There are two weeklong camps: a beginner week and a more advanced week. The advanced week takes the topic to a deeper level, with more advanced flight planning and more flight time. The students usually attend the beginner camp for one year and then return to the advanced camp for as many years as they are able. “We’ve had students return year in and year out; we recognize the faces, especially of the older kids,” said Pat Dufraine, one of the instructors, as he explained how the instructors really get to know the kids. Ultimately, the camp is about giving the children an experience whether they fly professionally. Most children don’t know what they want to do as a career, but Dufraine argued, “I think any little thing that assists a student to find their direction, that gives them something to draw off of, helps.”
The other instructor Mike Byrnes, an ex-military helicopter pilot, has been with the camp since the beginning. He is a highlight of the classroom with his many seemingly absurd stories and jokes, capturing everyone’s attention. To get a taste of his sense of humor, he introduced himself as “The Fountain of Knowledge and Truth.” In conversation, he animatedly told me a story about how about a month ago he crashed into pole to avoid hitting a black bear, quickly making it into a lesson about situational awareness and dealing with unexpected situations.
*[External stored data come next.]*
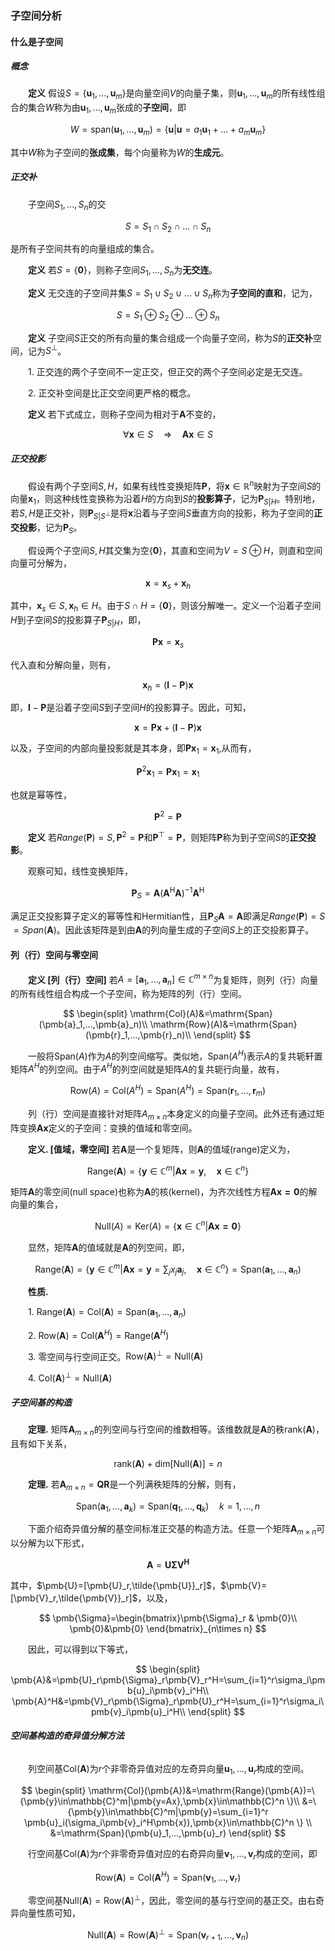### 子空间分析

#### 什么是子空间

##### 概念

&emsp;&emsp;**定义**  假设$S=\{\pmb{u}_1,...,\pmb{u}_m\}$是向量空间$V$的向量子集，则$\pmb{u}_1,...,\pmb{u}_m$的所有线性组合的集合$W$称为由$\pmb{u}_1,...,\pmb{u}_m$张成的**子空间**，即

$$
W=\mathrm{span}(\pmb{u}_1,...,\pmb{u}_m)=\{\pmb{u}|\pmb{u}=a_1\pmb{u}_1+...+a_m\pmb{u}_m\}
$$

其中$W$称为子空间的**张成集**，每个向量称为$W$的**生成元**。

##### 正交补

&emsp;&emsp;子空间$S_1,...,S_n$的交

$$
S=S_1\cap S_2\cap ... \cap S_n
$$

是所有子空间共有的向量组成的集合。

&emsp;&emsp;**定义** 若$S=\{\pmb{0}\}$，则称子空间$S_1,...,S_n$为**无交连**。

&emsp;&emsp;**定义** 无交连的子空间并集$S=S_1\cup S_2\cup ... \cup S_n$称为**子空间的直和**，记为，

$$
S=S_1 \oplus S_2 \oplus ... \oplus S_n
$$

&emsp;&emsp;**定义** 子空间$S$正交的所有向量的集合组成一个向量子空间，称为$S$的**正交补**空间，记为$S^\bot$。

&emsp;&emsp;1.  正交连的两个子空间不一定正交，但正交的两个子空间必定是无交连。

&emsp;&emsp;2.  正交补空间是比正交空间更严格的概念。

&emsp;&emsp;**定义** 若下式成立，则称子空间为相对于$\pmb{A}$不变的，

$$
\forall\pmb{x}\in S \quad\Rightarrow\quad \pmb{Ax}\in S
$$

##### 正交投影

&emsp;&emsp;假设有两个子空间$S,H$，如果有线性变换矩阵$\pmb{P}$，将$\pmb{x}\in\mathbb{R}^n$映射为子空间$S$的向量$\pmb{x}_1$，则这种线性变换称为沿着$H$的方向到$S$的**投影算子**，记为$\pmb{P}_{S|H}$。特别地，若$S,H$是正交补，则$\pmb{P}_{S|S^\bot}$是将$\pmb{x}$沿着与子空间$S$垂直方向的投影，称为子空间的**正交投影**，记为$\pmb{P}_S$。


&emsp;&emsp;假设两个子空间$S,H$其交集为空$\{\pmb{0}\}$，其直和空间为$V=S\oplus H$，则直和空间向量可分解为，

$$
\pmb{x}=\pmb{x}_s+\pmb{x}_h
$$

其中，$\pmb{x}_s\in S, \pmb{x}_h\in H$。由于$S\cap H=\{\pmb{0}\}$，则该分解唯一。定义一个沿着子空间$H$到子空间$S$的投影算子$\pmb{P}_{S|H}$，即，

$$
\pmb{Px}=\pmb{x}_s
$$

代入直和分解向量，则有，

$$
\pmb{x}_h=(\pmb{I}-\pmb{P})\pmb{x}
$$

即，$\pmb{I}-\pmb{P}$是沿着子空间$S$到子空间$H$的投影算子。因此，可知，

$$
\pmb{x}=\pmb{Px}+(\pmb{I}-\pmb{P})\pmb{x}
$$

以及，子空间的内部向量投影就是其本身，即$\pmb{Px}_1=\pmb{x}_1$,从而有，

$$
\pmb{P}^2\pmb{x}_1=\pmb{Px}_1=\pmb{x}_1
$$

也就是幂等性，

$$
\pmb{P}^2=\pmb{P}
$$

&emsp;&emsp;**定义** 若$Range(\pmb{P})=S,\pmb{P}^2=\pmb{P}$和$\pmb{P}^\top=\pmb{P}$，则矩阵$\pmb{P}$称为到子空间$S$的**正交投影**。

&emsp;&emsp;观察可知，线性变换矩阵，

$$
\pmb{P}_S=\pmb{A}(\pmb{A}^\mathrm{H}\pmb{A})^{-1}\pmb{A}^\mathrm{H}
$$

满足正交投影算子定义的幂等性和Hermitian性，且$\pmb{P}_S\pmb{A}=\pmb{A}$即满足$Range(\pmb{P})=S$ $=Span(\pmb{A})$。因此该矩阵是到由$\pmb{A}$的列向量生成的子空间$S$上的正交投影算子。

#### 列（行）空间与零空间

&emsp;&emsp;**定义 [列（行）空间]** 若$A=[\pmb{a}_1,...,\pmb{a}_n]\in\mathbb{C}^{m\times n}$为复矩阵，则列（行）向量的所有线性组合构成一个子空间，称为矩阵的列（行）空间。

$$
\begin{split}
\mathrm{Col}(A)&=\mathrm{Span}(\pmb{a}_1,...,\pmb{a}_n)\\
\mathrm{Row}(A)&=\mathrm{Span}(\pmb{r}_1,...,\pmb{r}_n)\\
\end{split}
$$

&emsp;&emsp;一般将$\mathrm{Span}(A)$作为$A$的列空间缩写。类似地，$\mathrm{Span}(A^H)$表示$A$的复共轭轩置矩阵$A^H$的列空间。由于$A^H$的列空间就是矩阵$A$的复共轭行向量，故有，

$$
\mathrm{Row}(A)=\mathrm{Col}(A^H)=\mathrm{Span}(A^H)=\mathrm{Span}(\pmb{r}_1,...,\pmb{r}_m)
$$

&emsp;&emsp;列（行）空间是直接针对矩阵$A_{m\times n}$本身定义的向量子空间。此外还有通过矩阵变换$\pmb{Ax}$定义的子空间：变换的值域和零空间。

&emsp;&emsp;**定义. [值域，零空间]** 若$\pmb{A}$是一个复矩阵，则$\pmb{A}$的值域(range)定义为，

$$
\mathrm{Range}(\pmb{A})=\{\pmb{y}\in\mathbb{C}^m | \pmb{Ax}=\pmb{y},\quad \pmb{x}\in\mathbb{C}^n\}
$$

矩阵$\pmb{A}$的零空间(null space)也称为$\pmb{A}$的核(kernel)，为齐次线性方程$\pmb{Ax=0}$的解向量的集合，

$$
\mathrm{Null}(A)=\mathrm{Ker}(A)=\{\pmb{x}\in\mathbb{C}^n|\pmb{Ax=0}\}
$$

&emsp;&emsp;显然，矩阵$\pmb{A}$的值域就是$\pmb{A}$的列空间，即，

$$
\mathrm{Range}(\pmb{A})=\{\pmb{y}\in\mathbb{C}^m | \pmb{Ax}=\pmb{y}=\sum_j x_j \pmb{a}_j,\quad \pmb{x}\in\mathbb{C}^n\}=\mathrm{Span}(\pmb{a}_1,...,\pmb{a}_n)
$$

&emsp;&emsp;**性质.**

&emsp;&emsp;1. $\mathrm{Range}(\pmb{A})=\mathrm{Col}(\pmb{A})=\mathrm{Span}(\pmb{a}_1,...,\pmb{a}_n)$

&emsp;&emsp;2. $\mathrm{Row}(\pmb{A})=\mathrm{Col}(\pmb{A}^H)=\mathrm{Range}(\pmb{A}^H)$

&emsp;&emsp;3. 零空间与行空间正交。$\mathrm{Row}(\pmb{A})^\bot=\mathrm{Null}(\pmb{A})$

&emsp;&emsp;4. $\mathrm{Col}(\pmb{A})^\bot=\mathrm{Null}(\pmb{A})$

##### 子空间基的构造

&emsp;&emsp;**定理.** 矩阵$\pmb{A}_{m\times n}$的列空间与行空间的维数相等。该维数就是$\pmb{A}$的秩$\mathrm{rank}(\pmb{A})$，且有如下关系，

$$
\mathrm{rank}(\pmb{A})+\mathrm{dim}[\mathrm{Null}(\pmb{A})]=n
$$

&emsp;&emsp;**定理.** 若$\pmb{A}_{m\times n}=\pmb{QR}$是一个列满秩矩阵的分解，则有，

$$
\mathrm{Span}(\pmb{a}_1,...,\pmb{a}_k)=\mathrm{Span}(\pmb{q}_1,...,\pmb{q}_k)\quad k=1,...,n
$$

&emsp;&emsp;下面介绍奇异值分解的基空间标准正交基的构造方法。任意一个矩阵$\pmb{A}_{m\times n}$可以分解为以下形式，

$$
\pmb{A}=\pmb{U\Sigma V^H}
$$

其中，$\pmb{U}=[\pmb{U}_r,\tilde{\pmb{U}}_r]$，$\pmb{V}=[\pmb{V}_r,\tilde{\pmb{V}}_r]$，以及，

$$
\pmb{\Sigma}=\begin{bmatrix}\pmb{\Sigma}_r & \pmb{0}\\ \pmb{0}&\pmb{0} \end{bmatrix}_{n\times n}
$$

&emsp;&emsp;因此，可以得到以下等式，

$$
\begin{split}
\pmb{A}&=\pmb{U}_r\pmb{\Sigma}_r\pmb{V}_r^H=\sum_{i=1}^r\sigma_i\pmb{u}_i\pmb{v}_i^H\\
\pmb{A}^H&=\pmb{V}_r\pmb{\Sigma}_r\pmb{U}_r^H=\sum_{i=1}^r\sigma_i\pmb{v}_i\pmb{u}_i^H\\
\end{split}
$$

###### **空间基构造的奇异值分解方法**

&emsp;&emsp;列空间基$\mathrm{Col}(\pmb{A})$为$r$个非零奇异值对应的左奇异向量$\pmb{u}_1,...,\pmb{u}_r$构成的空间。

$$
\begin{split}
\mathrm{Col}(\pmb{A})&=\mathrm{Range}(\pmb{A})=\{\pmb{y}\in\mathbb{C}^m|\pmb{y=Ax},\pmb{x}\in\mathbb{C}^n \}\\
&=\{\pmb{y}\in\mathbb{C}^m|\pmb{y}=\sum_{i=1}^r \pmb{u}_i(\sigma_i\pmb{v}_i^H\pmb{x}),\pmb{x}\in\mathbb{C}^n \}
\\
&=\mathrm{Span}(\pmb{u}_1,...,\pmb{u}_r)
\end{split}
$$

&emsp;&emsp;行空间基$\mathrm{Col}(\pmb{A})$为$r$个非零奇异值对应的右奇异向量$\pmb{v}_1,...,\pmb{v}_r$构成的空间，即

$$
\mathrm{Row}(\pmb{A})=\mathrm{Col}(\pmb{A}^H)=\mathrm{Span}(\pmb{v}_1,...,\pmb{v}_r)
$$

&emsp;&emsp;零空间基$\mathrm{Null}(\pmb{A})=\mathrm{Row}(\pmb{A})^\bot$，因此，零空间的基与行空间的基正交。由右奇异向量性质可知，

$$
\mathrm{Null}(\pmb{A})=\mathrm{Row}(\pmb{A})^\bot=\mathrm{Span}(\pmb{v}_{r+1},...,\pmb{v}_n)
$$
One of the younger campers I talked to was Shivani Parmar. When I visited the classroom, she was quiet, but extremely focused, listening intently and taking notes. She heard about the camp through her grandfather, who has a plane at the Northampton Airport. This past year she began taking private lessons, and although she has four more years until she can actually get her private pilot’s license, she loves it. Flying is also a way she can bond with her grandfather. “He teaches me everything he can about the plane,” she said. When I asked about her experience flying she said, “It motivates you. It makes you feel like you are doing something important.” She was also pleasantly surprised when she came to camp. She expected it to be like school. “I didn’t expect it to be as fun. I thought it was going to be a camp where all you do is learn, but it’s not just that.”
During camp, many of their activates emphasized the experience the campers are having with each other. They do some icebreakers, play trust building games, and cooperative games. These have a goal of teaching situational awareness, multitasking, and teamwork, skills needed to pilot a plane. Dufraine said, “We want them to establish some friendships,” highlighting the benefit of learning in a group situation. Jasper Stedman, a returning camper, commented that he actually preferred the community environment when learning about flying. He said, “It’s more fun; you have a group of people. You’re doing group activities.”
In the classroom, they talked about the physics of flying, flight planning, navigational techniques, and different types of planes. Dufraine explained about the importance of learning the science behind how a plane flies: “It’s all about the physical world around them…You just get a better understanding,” he said. When I visited the beginner week, I watched the campers launch bottle rockets while learning about the forces of flight, which include lift, drag, gravity, and thrust. They gleefully shot their rockets into the sky, competing to have the highest rocket and videotaping their successes. “When we talk about the forces of flight, we talk about in terms of airplanes, but we also talk about how they would apply to space vehicles,” said Dufraine.“Rockets are just on a different plane and different direction, but the forces of flight still act on them.”
Stedman further explained the engineering challenges and give me the answer to the use for all those balsa wood airplanes: “We found a box of balsa wood airplanes in the back and we have gone crazy. It’s supposed to be just the basic – one fuselage and one set of wings, but we’ve been mixing them, making two, three fuselage planes, making giants ones, people have gone kind of crazy with them.” he said. “There’s been a lot of engineering with them this week.” Dufraine explained that it’s a way, “to just have fun and play around, but also find out to know what causes it to turn, what causes it to fly straight, what causes it to lift.”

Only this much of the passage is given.